Give back every line of the material below that has the string "https".

__Provided data__.
=== Section Start ===
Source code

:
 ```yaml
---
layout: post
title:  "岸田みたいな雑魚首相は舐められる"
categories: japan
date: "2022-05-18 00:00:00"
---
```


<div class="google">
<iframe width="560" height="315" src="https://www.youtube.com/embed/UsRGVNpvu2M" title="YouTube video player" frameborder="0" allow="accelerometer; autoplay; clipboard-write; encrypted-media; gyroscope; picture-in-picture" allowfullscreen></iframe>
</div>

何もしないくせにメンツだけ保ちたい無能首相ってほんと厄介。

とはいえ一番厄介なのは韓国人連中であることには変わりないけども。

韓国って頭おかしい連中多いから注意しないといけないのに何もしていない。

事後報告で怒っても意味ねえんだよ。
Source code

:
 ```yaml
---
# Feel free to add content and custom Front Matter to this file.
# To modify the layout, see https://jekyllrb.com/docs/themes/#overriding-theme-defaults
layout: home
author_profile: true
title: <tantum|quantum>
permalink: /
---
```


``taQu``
=== Section End ===
__Answer box__.
<iframe width="560" height="315" src="https://www.youtube.com/embed/UsRGVNpvu2M" title="YouTube video player" frameborder="0" allow="accelerometer; autoplay; clipboard-write; encrypted-media; gyroscope; picture-in-picture" allowfullscreen></iframe>
# To modify the layout, see https://jekyllrb.com/docs/themes/#overriding-theme-defaults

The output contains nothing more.